It was fine by me. The quieter we kept things, the longer we would stay.

This was the first time I'd had to come to the school for pick-up. The junior class was away on a field trip to Seattle to see the Royal Shakespeare Company present _The Merchant of Venice. _Alice and Edward, of course, were beyond capable of driving themselves home in the absence of Rosalie, Jasper, and Emmett—far more capable than the true fifteen-year-olds who sat in their classes—but these were the kinds of things we had to be careful of. According to the State of Washington, Alice and Edward were only learners, granted permits by being past their half-birthdays, but not fully licensed drivers.

And so I was here to fully support the charade; the father dutifully come to retrieve his children.

The final bell rang, and the high school buildings seemed to explode like hives of bees. Students came pouring out of every entrance—boys slapping one another, cuffing shoulders, and hollering obscenity-laden sentences about their homework loads; girls giggling over a cute football player or perhaps the shy boy in their English classes, and a handful of couples nervously holding hands. I leaned against the Mercedes as the students streamed past me, climbing into their second-hand cars and whizzing off with a dangerous ineptitude.

"That's Dr. Cullen. The new doctor."

My head snapped back toward the school at the sound of my name. Two girls, a shorter brunette and a slightly taller blonde, had emerged from one of the side exits, and were headed toward the parking lot. I saw the blonde lift a hand in greeting, and a light-haired woman several cars ahead of me waved in answer.

The two girls giggled, heads close together. They, of course, believed themselves to be having a perfectly private conversation, for which others of their friends' parents could hear them from two hundred yards away?

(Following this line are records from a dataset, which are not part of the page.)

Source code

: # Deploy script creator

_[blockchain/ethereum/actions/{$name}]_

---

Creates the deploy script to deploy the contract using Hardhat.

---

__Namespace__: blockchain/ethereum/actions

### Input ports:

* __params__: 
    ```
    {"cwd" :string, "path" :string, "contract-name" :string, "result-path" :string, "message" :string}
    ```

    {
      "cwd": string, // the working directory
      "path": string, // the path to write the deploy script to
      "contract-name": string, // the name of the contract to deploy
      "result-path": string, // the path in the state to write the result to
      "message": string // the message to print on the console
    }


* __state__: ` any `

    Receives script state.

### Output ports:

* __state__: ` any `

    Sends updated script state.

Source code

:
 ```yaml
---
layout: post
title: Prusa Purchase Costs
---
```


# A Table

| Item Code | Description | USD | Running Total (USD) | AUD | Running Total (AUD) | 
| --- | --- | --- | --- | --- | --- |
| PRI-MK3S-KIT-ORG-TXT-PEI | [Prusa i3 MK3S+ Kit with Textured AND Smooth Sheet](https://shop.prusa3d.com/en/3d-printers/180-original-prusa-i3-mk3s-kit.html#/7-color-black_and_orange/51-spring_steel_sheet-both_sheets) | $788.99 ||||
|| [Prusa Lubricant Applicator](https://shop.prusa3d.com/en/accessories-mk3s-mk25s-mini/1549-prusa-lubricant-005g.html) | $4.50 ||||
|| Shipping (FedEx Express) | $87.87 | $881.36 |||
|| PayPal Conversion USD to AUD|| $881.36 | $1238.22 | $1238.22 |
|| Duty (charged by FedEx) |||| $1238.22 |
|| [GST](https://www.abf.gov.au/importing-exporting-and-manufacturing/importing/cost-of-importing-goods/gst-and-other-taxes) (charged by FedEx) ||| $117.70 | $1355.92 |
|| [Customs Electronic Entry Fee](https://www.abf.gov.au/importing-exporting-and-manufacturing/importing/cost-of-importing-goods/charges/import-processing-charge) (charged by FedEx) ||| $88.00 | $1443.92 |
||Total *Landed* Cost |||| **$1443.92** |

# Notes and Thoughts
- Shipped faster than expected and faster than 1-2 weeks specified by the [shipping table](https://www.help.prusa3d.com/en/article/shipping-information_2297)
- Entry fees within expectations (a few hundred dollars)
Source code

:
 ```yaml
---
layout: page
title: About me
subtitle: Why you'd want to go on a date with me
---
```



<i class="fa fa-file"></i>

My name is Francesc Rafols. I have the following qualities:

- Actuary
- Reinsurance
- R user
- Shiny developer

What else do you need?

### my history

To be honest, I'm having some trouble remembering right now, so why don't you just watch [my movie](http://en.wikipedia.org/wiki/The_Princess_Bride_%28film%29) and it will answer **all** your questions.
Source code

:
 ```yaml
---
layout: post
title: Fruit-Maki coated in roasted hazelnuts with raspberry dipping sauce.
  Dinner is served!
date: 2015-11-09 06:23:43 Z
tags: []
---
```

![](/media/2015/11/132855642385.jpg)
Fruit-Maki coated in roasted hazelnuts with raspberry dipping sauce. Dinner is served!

I meant to tune them out—the invasion of the privacy of the humans around me through my heightened senses was an unfortunate reality that I tried my hardest to avoid. But their voices were too shrill, or perhaps it was because we were still too new, but I listened in anyway.

"Yeah, he's Edward's dad? And Alice's, and the ones who are juniors? The big one and the blonde and Alice's boyfriend." The blonde giggled.

"I wonder what he's doing here?" asked the other.

"Duh. The blonde always brings them, yeah? All the juniors are gone."

They both shot another glance in my direction, and immediately looked down and giggled when they saw I was looking their way.

"The juniors should be gone more often," said the brunette, a moment later.

"I know, right?" The blonde giggled, and then dropped her voice to a whisper so quiet I guessed even her friend had trouble hearing her. "He's a total dilf."

I felt my brow furrow. I worked to stay on top of slang, at least to the best of my abilities. But this was a term with which I was wholly unfamiliar. The girls drew closer, and both averted their eyes as they walked over to the now-idling minivan driven by the blonde's mother.

"Carlisle?"

I jumped at the sound of Edward's voice, causing Alice to giggle.

"I'm sorry, did I startle you?" My son's question was polite, but his face was smug.

"I'm telling Esme," Alice teased. "They probably have a crush on you."

I shrugged, tossing Edward the keys. It was another very important part of the charade—although our family rarely fussed over who got behind the wheel, no human teenager with a learner's permit turned down the opportunity to drive.

"Trust me," I answered my daughter as the three of us climbed into the Mercedes, "Esme is in no position to fault a teenage girl for finding me attractive."

Alice giggled again from the back seat, and Edward just shook his head as he put the car into gear and left the parking lot.

"So, what were you thinking about?" he asked, when we were a ways from the school. "You seemed confused about something."

"Oh, it's nothing," I answered, looking out the window as we zipped past the last buildings on the outskirts of town. "Just a word I didn't know."

"A word _you _didn't know?" Alice giggled. "Do you hear that Edward? I think that's the sound of Hell, freezing over."

Edward smirked. "I have to say I'm surprised, Carlisle. What was the word?"

I frowned again, remembering the quiet whisper and the conspiratorial giggle. "It's nothing, really," I answered. "It's just that I was listening to the two girls—"

"—Jessica and Lauren," Alice supplied. "Go on."

As though she didn't know what I was about to ask.

"Well, they called me a" — the word sounded just as foreign in my head as it had on her lips— "dilf? What does that mean?"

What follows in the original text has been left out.